What to produce: Reproduce exactly, and only, the lines below from the one containing "11. **GENERAL PROVISIONS**\" through the one containing "12. **AKNOWLEDGMENT**\".

Saved entries:
++++++++++++++++++++

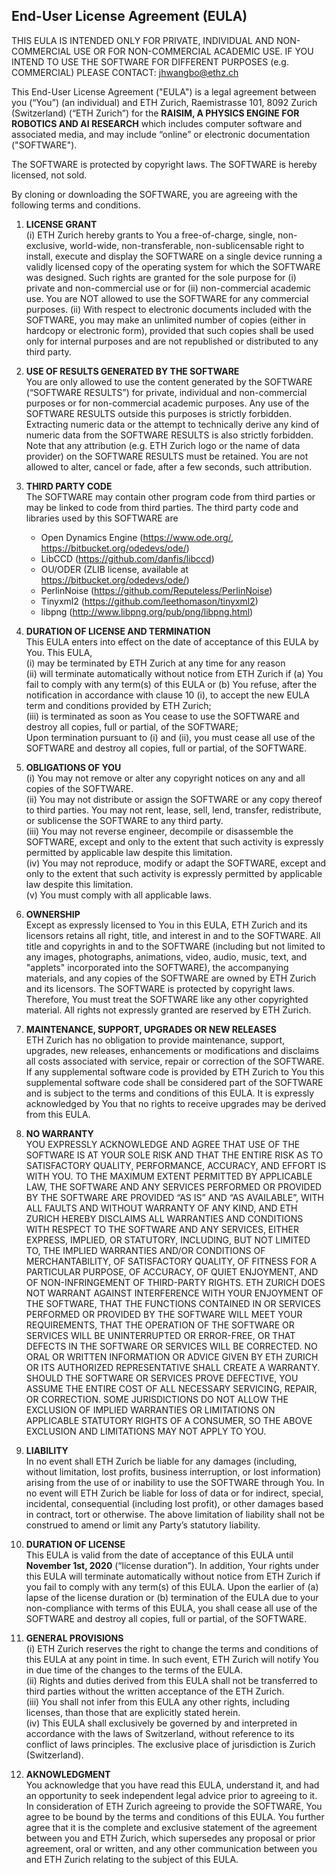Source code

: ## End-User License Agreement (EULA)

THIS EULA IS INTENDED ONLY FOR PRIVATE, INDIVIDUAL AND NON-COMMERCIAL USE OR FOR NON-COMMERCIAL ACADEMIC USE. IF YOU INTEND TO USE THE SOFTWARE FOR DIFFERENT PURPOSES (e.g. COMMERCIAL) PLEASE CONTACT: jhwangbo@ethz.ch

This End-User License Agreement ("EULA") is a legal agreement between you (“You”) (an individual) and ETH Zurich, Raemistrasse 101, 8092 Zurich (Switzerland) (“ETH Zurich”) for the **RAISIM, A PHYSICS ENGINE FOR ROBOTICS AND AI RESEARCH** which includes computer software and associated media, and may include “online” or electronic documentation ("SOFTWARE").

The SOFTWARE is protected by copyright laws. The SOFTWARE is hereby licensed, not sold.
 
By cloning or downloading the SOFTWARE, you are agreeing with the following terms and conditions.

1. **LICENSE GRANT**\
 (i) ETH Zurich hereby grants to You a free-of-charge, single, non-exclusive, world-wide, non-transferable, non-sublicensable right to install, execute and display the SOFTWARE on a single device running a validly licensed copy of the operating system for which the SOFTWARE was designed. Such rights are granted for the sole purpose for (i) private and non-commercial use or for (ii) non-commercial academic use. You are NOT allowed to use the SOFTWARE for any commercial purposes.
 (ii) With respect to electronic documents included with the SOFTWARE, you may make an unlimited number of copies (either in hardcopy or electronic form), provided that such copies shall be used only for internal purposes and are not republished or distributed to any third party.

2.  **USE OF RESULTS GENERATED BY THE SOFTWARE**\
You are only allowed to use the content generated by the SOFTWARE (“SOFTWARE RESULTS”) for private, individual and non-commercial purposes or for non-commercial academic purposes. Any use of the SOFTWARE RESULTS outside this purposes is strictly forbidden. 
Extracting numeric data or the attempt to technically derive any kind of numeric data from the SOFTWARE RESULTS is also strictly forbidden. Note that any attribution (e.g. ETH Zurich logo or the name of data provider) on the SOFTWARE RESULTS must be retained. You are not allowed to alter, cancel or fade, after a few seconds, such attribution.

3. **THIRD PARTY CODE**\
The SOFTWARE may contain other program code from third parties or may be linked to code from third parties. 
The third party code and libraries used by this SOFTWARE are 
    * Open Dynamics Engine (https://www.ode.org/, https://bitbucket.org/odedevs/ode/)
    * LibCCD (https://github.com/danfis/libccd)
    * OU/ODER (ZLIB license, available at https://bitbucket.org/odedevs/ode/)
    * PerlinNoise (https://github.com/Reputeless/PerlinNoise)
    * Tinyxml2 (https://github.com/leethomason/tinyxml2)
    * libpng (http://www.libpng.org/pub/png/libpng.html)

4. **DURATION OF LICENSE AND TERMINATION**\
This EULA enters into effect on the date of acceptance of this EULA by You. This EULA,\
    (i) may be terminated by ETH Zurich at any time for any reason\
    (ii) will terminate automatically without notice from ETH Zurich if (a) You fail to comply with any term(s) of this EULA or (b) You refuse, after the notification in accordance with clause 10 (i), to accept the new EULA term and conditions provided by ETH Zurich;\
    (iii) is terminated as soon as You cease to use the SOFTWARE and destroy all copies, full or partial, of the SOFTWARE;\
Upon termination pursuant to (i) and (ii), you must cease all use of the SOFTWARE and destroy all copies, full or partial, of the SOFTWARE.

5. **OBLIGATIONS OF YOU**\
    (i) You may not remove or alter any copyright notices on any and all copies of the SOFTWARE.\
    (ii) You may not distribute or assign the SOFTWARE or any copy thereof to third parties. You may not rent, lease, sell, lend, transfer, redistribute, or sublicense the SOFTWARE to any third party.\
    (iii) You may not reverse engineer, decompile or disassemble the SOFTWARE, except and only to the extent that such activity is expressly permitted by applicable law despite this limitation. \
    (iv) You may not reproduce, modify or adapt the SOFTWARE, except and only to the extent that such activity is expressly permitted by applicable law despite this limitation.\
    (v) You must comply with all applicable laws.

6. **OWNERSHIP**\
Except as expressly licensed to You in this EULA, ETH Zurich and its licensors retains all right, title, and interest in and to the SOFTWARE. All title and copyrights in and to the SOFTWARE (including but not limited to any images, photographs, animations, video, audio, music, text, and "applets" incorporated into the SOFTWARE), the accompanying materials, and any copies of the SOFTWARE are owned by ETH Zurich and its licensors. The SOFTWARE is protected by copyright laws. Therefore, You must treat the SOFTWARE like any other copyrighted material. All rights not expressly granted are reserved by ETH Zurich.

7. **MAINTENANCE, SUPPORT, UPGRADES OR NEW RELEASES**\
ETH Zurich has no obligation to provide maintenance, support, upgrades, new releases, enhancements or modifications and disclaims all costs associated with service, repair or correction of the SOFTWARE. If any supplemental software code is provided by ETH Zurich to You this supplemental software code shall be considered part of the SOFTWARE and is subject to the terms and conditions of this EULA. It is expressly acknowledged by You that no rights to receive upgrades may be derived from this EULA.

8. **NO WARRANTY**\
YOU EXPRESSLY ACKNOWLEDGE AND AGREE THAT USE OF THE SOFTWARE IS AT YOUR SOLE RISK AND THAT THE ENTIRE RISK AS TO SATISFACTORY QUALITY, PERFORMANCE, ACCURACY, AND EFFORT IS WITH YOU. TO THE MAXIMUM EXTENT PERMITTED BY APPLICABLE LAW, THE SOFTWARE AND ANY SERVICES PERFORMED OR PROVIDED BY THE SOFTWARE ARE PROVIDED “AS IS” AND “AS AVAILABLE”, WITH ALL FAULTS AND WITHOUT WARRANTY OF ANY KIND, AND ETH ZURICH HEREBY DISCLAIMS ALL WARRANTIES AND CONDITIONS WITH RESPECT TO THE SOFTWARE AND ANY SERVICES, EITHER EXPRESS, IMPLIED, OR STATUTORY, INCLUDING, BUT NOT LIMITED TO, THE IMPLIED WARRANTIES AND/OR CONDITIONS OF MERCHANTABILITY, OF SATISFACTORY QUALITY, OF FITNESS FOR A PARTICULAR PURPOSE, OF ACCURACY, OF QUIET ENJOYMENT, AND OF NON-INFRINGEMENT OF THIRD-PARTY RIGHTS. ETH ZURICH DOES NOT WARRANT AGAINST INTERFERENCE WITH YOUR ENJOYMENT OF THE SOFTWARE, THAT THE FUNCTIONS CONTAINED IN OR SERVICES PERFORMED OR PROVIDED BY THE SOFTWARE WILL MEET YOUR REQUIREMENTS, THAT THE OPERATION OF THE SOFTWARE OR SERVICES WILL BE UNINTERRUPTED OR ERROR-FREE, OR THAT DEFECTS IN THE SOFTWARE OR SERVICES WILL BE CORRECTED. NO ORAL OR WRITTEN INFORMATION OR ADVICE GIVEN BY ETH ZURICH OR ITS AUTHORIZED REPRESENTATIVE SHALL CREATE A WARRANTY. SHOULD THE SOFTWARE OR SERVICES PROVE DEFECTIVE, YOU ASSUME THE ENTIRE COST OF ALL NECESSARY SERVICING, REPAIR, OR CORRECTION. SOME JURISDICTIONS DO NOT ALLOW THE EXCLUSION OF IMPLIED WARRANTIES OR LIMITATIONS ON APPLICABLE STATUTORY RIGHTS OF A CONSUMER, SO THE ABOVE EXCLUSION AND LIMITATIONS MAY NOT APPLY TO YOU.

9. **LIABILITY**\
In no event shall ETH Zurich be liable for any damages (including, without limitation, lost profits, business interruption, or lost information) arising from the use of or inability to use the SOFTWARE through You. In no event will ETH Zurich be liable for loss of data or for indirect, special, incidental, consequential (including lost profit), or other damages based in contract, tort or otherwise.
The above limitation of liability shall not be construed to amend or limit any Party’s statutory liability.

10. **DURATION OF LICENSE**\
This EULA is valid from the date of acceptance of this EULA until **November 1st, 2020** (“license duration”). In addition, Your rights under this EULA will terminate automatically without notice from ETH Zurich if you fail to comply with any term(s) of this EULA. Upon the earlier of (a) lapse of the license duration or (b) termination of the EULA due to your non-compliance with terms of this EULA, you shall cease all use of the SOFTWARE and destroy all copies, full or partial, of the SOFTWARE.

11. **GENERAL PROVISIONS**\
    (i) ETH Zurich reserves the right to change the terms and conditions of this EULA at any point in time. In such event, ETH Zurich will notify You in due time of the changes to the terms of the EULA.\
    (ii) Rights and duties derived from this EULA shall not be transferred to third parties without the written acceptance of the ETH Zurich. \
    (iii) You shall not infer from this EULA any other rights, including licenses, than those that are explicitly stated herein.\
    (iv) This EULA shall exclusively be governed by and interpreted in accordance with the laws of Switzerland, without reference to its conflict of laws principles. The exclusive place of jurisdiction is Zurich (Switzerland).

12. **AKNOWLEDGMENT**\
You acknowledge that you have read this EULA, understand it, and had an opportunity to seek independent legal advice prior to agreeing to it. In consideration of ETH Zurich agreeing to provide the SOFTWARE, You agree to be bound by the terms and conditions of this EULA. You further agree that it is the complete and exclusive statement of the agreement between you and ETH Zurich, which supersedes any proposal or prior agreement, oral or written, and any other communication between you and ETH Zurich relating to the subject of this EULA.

++++++++++++++++++++

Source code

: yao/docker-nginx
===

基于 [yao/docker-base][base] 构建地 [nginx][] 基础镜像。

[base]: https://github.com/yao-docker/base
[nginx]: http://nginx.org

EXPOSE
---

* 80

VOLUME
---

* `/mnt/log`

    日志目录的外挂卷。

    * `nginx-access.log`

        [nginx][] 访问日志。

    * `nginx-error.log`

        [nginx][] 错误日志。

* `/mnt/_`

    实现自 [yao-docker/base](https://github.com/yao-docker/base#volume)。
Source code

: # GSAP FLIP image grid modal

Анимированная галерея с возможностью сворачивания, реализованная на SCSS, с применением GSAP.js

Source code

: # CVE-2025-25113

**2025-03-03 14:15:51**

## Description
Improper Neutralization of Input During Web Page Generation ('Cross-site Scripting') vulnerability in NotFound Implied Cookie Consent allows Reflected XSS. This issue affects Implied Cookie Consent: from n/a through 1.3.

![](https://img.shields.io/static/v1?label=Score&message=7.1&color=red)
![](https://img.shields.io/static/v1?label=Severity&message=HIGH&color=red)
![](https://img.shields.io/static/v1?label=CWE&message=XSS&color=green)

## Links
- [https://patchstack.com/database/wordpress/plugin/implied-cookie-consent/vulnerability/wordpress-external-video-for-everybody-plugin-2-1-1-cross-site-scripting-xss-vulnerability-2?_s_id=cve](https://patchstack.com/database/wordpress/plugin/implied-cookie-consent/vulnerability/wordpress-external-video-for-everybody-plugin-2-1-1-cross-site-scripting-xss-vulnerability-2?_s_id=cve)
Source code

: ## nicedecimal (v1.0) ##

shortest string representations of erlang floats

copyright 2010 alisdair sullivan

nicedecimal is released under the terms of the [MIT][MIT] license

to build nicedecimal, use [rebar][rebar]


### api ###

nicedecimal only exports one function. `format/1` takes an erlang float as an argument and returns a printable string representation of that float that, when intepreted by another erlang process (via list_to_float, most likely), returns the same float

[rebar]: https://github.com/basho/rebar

++++++++++++++++++++

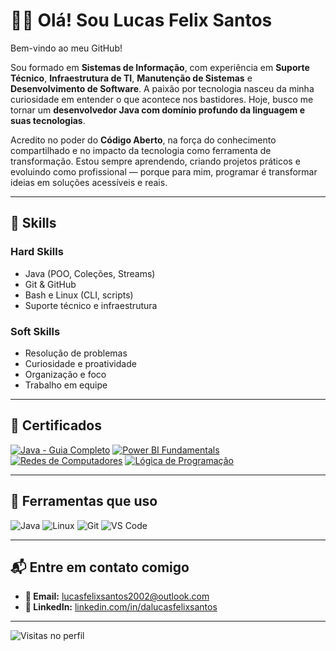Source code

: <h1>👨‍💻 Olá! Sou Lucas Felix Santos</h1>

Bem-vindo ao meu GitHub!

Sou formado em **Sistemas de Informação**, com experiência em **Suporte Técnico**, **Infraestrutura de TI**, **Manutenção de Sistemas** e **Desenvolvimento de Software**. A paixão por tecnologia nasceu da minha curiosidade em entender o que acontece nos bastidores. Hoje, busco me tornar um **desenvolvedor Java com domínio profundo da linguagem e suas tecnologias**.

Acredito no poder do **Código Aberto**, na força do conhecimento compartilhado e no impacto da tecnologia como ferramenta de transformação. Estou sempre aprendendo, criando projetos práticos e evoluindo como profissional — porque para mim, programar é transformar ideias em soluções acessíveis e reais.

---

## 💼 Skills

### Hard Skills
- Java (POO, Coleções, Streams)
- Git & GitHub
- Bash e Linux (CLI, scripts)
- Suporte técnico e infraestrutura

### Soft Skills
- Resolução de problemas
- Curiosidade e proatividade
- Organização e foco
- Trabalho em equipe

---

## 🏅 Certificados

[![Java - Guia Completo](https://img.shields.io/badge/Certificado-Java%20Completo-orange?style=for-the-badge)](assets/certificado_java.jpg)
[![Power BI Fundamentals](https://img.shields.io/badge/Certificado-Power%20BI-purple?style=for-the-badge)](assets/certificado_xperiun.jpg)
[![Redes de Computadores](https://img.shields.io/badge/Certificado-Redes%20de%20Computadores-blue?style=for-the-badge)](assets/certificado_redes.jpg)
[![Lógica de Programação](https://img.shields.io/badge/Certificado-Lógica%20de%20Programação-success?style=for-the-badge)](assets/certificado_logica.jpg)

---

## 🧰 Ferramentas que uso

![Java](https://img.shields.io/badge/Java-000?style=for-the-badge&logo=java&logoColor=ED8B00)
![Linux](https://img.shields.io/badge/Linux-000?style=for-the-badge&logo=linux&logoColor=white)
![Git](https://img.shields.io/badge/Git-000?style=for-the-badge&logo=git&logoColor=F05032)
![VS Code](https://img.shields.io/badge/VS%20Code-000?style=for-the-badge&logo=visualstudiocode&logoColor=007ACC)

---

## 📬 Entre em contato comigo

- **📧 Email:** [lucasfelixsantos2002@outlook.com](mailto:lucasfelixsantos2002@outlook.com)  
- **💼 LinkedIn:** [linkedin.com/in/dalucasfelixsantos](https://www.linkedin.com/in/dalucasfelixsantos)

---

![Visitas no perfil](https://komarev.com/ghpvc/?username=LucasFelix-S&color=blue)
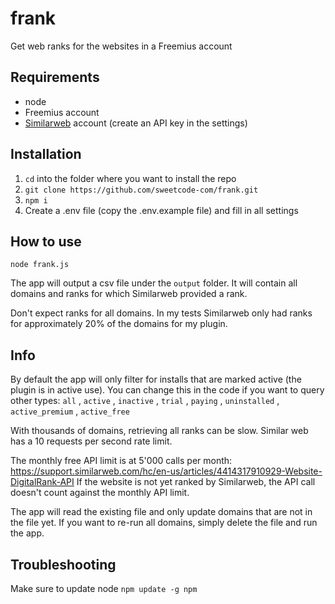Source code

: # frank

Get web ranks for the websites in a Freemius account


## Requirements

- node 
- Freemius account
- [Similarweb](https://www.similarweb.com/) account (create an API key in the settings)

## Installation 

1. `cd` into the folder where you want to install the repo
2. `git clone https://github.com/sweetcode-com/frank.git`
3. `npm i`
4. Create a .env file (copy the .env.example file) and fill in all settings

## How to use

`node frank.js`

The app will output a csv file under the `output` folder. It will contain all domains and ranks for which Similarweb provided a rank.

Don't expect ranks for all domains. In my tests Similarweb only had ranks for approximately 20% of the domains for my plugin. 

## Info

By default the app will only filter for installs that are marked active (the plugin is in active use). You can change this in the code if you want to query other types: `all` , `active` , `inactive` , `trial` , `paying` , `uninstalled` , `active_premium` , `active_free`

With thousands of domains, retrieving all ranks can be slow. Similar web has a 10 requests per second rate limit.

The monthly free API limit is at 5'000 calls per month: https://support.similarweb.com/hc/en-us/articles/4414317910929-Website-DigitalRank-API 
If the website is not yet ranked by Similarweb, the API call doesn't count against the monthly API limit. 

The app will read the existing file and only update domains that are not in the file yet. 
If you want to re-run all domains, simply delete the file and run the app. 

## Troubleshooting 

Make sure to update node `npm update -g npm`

++++++++++++++++++++

Output:
11. **GENERAL PROVISIONS**\
    (i) ETH Zurich reserves the right to change the terms and conditions of this EULA at any point in time. In such event, ETH Zurich will notify You in due time of the changes to the terms of the EULA.\
    (ii) Rights and duties derived from this EULA shall not be transferred to third parties without the written acceptance of the ETH Zurich. \
    (iii) You shall not infer from this EULA any other rights, including licenses, than those that are explicitly stated herein.\
    (iv) This EULA shall exclusively be governed by and interpreted in accordance with the laws of Switzerland, without reference to its conflict of laws principles. The exclusive place of jurisdiction is Zurich (Switzerland).

12. **AKNOWLEDGMENT**\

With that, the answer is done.